2025-05-29 1:25 PM - last edited on 2025-05-29 1:39 PM by mƎALLEm
I'm working on a project which uses DMA to pull data from an external chip controlled by the FMC into a buffer in AXI SRAM, and am seeing a much lower throughput than expected. It looks like the FMC is idle for long periods of time, and I'm looking for some insight the cause of the downtime. Where are the delays being introduced? Are they inherent to the FMC peripheral, caused by its current settings, or a result of how it's being accessed?
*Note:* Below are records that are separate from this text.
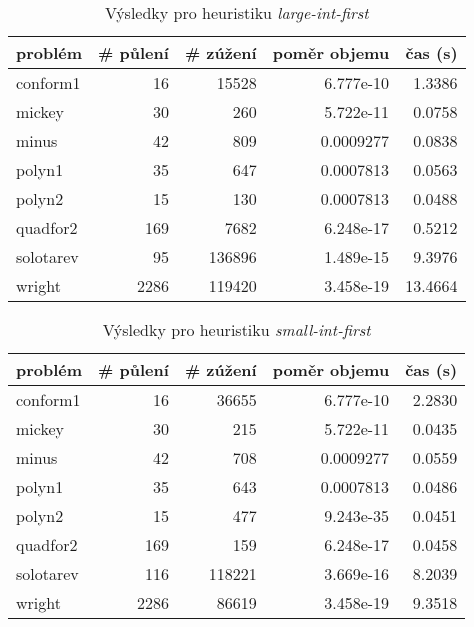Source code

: {\begin{table}[H]
\centering
\begin{tabular}{lrrrr}
\hline
problém & \# půlení & \# zúžení & poměr objemu & čas (s) \\ \hline
conform1 & 16 & 15528 & 6.777e-10 & 1.3386 \\
mickey & 30 & 260 & 5.722e-11 & 0.0758 \\
minus & 42 & 809 & 0.0009277 & 0.0838 \\
polyn1 & 35 & 647 & 0.0007813 & 0.0563 \\
polyn2 & 15 & 130 & 0.0007813 & 0.0488 \\
quadfor2 & 169 & 7682 & 6.248e-17 & 0.5212 \\
solotarev & 95 & 136896 & 1.489e-15 & 9.3976 \\
wright & 2286 & 119420 & 3.458e-19 & 13.4664 \\
\end{tabular}
\caption{Výsledky pro heuristiku \emph{large-int-first}}
\label{large-int-first}
\end{table}



\begin{table}[H]
\centering
\begin{tabular}{lrrrr}
\hline
problém & \# půlení & \# zúžení & poměr objemu & čas (s) \\ \hline
conform1 & 16 & 36655 & 6.777e-10 & 2.2830 \\
mickey & 30 & 215 & 5.722e-11 & 0.0435 \\
minus & 42 & 708 & 0.0009277 & 0.0559 \\
polyn1 & 35 & 643 & 0.0007813 & 0.0486 \\
polyn2 & 15 & 477 & 9.243e-35 & 0.0451 \\
quadfor2 & 169 & 159 & 6.248e-17 & 0.0458 \\
solotarev & 116 & 118221 & 3.669e-16 & 8.2039 \\
wright & 2286 & 86619 & 3.458e-19 & 9.3518 \\
\end{tabular}
\caption{Výsledky pro heuristiku \emph{small-int-first}}
\label{small-int-first}
\end{table}



}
Also, which clock connects to the DMA controller on the H7 series, and could the DMA clock also be limiting performance?
Additional details:
The FMC is configured for asynchronous accesses to SRAM with an 8-bit data bus and a 12-bit address bus (full config is pasted below). The FMC is clocked at 200MHz, the core is clocked at 400MHz, and I'm not sure about the DMA controller clock since it doesn't show up in any clock diagrams I can find. I'm using development hardware
(an old Nucleo-H743ZI2) and just monitoring the FMC outputs directly with a logic analyzer.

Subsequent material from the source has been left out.